CAREER: High Accuracy Methods for Electronic Structure of Molecules and Materials

This award is funded in whole or in part under the American Rescue Plan Act of 2021 (Public Law 117-2).

WIth support from the Chemical Theory, Models and Computational Methods Program in the Division of Chemistry, Sandeep Sharma of the University of Colorado at Boulder is developing computational theories and methods to advance the characterization of the electronic structure of molecules and materials. Of specific interest are systems that contain clusters of transition metal atoms; such catalysts are at the heart of many critical processes in the pharmaceutical industry and in the area of energy conversion.

These systems give rise to fascinating phenomena that are relevant in biology for example, from bird navigation via magnetoreceptors to enzyme-catalyzed redox reaction of small molecules. Other phenomena include materials with quantum states relevant to Quantum Information Science (QIS). The underlying microscopic principles giving rise to these remarkable properties are often not well understood and/or characterized.

One avenue of obtaining a better understanding is to perform "numerical experiments" instead of laboratory experiments, as the latter, may be too expensive and sometimes extremely difficult to conduct. However, performing such "numerical experiments" is far from trivial and the goal of this proposal is to overcome this challenge. To this end, Dr.

Sharma and his research group will develop theories, methods, and computer software that will enable these numerical experiments. These developments will see their validation on two classes of systems: (1) Cu-O complexes that are important intermediates when copper containing catalysts/enzymes perform O2 activation followed by substrate oxidation via C-H bond breaking; (2) transition metal oxides that contain iridium atoms and display exotic quantum states.

For broader impacts of the project, the Sharma group will make the newly developed software available to the chemistry community and create new educational materials dealing with the fundamentals of quantum chemistry and software implementation. For outreach, Dr. Sharma will be involved in education and training activities under a US-Africa collaboration framework.
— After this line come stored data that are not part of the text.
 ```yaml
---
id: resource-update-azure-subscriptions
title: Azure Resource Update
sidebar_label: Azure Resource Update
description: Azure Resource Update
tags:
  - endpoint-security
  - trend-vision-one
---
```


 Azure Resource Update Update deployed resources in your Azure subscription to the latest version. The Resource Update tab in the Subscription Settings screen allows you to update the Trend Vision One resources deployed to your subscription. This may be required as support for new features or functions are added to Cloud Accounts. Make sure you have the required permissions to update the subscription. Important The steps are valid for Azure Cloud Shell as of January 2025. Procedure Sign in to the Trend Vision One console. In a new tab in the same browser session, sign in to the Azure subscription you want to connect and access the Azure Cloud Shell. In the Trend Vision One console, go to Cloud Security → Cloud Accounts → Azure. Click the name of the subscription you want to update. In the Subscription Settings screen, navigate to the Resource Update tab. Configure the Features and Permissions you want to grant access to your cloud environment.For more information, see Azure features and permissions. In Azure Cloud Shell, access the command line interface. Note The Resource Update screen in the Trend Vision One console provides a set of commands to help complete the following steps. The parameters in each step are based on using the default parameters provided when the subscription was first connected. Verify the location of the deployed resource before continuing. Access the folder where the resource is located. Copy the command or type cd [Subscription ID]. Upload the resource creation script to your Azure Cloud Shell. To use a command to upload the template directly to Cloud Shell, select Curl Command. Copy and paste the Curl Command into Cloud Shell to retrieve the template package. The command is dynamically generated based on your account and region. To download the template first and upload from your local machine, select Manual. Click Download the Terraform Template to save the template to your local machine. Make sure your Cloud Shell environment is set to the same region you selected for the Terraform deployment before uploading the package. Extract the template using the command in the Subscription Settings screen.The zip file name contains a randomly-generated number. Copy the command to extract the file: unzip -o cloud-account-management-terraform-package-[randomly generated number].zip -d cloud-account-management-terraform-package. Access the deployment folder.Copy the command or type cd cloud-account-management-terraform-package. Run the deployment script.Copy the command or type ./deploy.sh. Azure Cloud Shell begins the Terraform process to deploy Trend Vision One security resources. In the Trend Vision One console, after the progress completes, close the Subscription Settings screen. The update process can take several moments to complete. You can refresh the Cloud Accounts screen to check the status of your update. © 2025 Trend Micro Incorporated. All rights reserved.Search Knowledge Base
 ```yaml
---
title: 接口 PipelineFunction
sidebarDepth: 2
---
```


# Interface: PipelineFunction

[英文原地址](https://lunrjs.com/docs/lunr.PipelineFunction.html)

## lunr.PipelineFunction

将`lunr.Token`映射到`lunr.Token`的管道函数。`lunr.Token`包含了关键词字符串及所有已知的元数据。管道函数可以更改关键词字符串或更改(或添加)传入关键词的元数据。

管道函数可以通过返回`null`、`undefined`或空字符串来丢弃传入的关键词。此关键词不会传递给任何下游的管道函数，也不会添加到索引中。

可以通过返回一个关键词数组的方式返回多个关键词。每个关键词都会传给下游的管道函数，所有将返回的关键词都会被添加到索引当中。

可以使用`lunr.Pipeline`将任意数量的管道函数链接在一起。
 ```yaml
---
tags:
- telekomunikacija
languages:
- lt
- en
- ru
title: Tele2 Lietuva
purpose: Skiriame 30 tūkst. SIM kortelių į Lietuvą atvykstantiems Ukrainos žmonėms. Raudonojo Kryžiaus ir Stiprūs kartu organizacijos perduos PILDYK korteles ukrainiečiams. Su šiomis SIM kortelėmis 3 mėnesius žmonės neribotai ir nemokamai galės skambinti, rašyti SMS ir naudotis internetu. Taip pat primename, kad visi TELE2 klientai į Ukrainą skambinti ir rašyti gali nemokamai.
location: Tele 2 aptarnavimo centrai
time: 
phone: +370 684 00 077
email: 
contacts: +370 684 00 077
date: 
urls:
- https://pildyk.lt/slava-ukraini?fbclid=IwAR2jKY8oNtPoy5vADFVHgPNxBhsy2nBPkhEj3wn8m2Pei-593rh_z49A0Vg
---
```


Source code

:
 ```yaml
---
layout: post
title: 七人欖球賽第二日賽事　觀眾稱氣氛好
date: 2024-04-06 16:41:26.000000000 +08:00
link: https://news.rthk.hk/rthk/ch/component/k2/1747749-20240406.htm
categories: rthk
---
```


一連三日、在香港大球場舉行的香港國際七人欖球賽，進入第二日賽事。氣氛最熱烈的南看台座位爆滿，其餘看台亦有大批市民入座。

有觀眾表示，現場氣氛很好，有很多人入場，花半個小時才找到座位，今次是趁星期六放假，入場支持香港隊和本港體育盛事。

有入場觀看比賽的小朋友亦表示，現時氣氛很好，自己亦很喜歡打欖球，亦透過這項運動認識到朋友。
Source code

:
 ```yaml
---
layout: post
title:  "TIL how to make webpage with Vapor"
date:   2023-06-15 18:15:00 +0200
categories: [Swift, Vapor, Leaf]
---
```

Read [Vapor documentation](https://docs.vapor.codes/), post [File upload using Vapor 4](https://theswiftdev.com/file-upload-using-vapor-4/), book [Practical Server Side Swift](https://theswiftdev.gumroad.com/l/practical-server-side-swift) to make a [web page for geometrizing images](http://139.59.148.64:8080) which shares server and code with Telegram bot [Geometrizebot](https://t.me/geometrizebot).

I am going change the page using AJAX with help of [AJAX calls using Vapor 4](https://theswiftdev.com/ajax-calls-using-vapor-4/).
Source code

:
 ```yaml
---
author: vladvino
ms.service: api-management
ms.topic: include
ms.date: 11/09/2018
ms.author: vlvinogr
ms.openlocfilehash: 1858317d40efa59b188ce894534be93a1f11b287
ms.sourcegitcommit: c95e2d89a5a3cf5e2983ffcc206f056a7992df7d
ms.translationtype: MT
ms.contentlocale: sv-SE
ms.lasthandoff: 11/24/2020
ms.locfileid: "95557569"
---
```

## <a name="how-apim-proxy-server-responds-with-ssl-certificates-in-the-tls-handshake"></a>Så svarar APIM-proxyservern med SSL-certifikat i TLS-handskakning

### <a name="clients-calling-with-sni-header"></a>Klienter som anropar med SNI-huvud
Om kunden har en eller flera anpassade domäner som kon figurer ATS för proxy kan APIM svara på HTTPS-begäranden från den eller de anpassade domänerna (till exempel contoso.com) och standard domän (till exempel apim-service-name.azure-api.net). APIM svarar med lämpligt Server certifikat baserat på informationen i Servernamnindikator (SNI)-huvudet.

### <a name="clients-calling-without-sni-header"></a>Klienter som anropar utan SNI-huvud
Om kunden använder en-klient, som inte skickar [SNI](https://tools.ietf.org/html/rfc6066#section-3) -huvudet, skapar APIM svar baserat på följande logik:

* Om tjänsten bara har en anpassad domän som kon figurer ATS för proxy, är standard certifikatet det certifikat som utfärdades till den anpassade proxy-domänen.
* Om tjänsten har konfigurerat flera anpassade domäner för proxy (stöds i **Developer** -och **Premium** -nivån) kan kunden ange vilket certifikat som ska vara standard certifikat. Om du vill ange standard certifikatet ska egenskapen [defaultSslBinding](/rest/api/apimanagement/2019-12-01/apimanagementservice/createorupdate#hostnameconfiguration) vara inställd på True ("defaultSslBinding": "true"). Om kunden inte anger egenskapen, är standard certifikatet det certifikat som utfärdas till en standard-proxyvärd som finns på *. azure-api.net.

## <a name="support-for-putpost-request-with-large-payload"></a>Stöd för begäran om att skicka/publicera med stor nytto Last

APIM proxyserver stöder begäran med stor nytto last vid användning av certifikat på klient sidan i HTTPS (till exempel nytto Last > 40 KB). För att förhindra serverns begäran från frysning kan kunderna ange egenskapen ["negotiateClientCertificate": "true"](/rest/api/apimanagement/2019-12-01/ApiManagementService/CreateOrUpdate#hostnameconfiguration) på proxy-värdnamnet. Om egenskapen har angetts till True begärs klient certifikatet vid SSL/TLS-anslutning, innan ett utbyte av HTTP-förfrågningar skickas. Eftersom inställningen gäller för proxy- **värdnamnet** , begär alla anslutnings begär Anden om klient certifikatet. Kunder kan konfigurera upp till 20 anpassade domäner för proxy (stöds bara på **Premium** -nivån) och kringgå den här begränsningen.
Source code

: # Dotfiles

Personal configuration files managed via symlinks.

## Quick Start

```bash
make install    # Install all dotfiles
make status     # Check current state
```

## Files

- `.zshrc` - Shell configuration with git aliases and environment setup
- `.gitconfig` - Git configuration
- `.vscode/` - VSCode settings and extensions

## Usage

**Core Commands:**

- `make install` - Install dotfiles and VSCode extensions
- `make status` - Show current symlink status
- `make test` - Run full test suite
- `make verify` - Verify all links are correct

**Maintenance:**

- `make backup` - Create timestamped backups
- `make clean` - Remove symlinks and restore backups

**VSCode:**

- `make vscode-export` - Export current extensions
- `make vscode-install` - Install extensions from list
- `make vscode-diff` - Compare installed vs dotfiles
Sandeep Sharma and his research group will devise novel algorithms of electronic structure that combine techniques borrowed from quantum Monte Carlo, multi-reference quantum chemistry, and tensor network methods to significantly advance our ability to characterize strongly correlated systems. These algorithms will be used to characterize the physics/chemistry of two classes of representative systems: (1) Cu-O complexes that are important intermediates when copper containing catalysts/enzymes perform O2 activation followed by substrate oxidation, in particular C-H bond breaking; (2) Iridates that are transition metal oxides that contain iridium atoms and display exotic quantum states facilitated by a competition between electron correlation and spin orbit coupling; these are candidates for hosting topologically protected fault-tolerant quantum states.

In the area of broader impacts, the Sharma group will make the newly developed software available to the chemistry community and create new educational material dealing with the fundamentals of quantum chemistry and software implementation. In addition, the PI plans to work through USAfri (US-Africa Initiative in Electronic Structure) and ASESMA (African School on Electronic Structure Methods and Applications) to do international outreach by teaching courses in sub-Saharan Africa.

This will not only help educate early career students of color, but will also provide an opportunity to attract some highly talented students to pursue their PhD studies in the US.

This award reflects NSF's statutory mission and has been deemed worthy of support through evaluation using the Foundation's intellectual merit and broader impacts review criteria.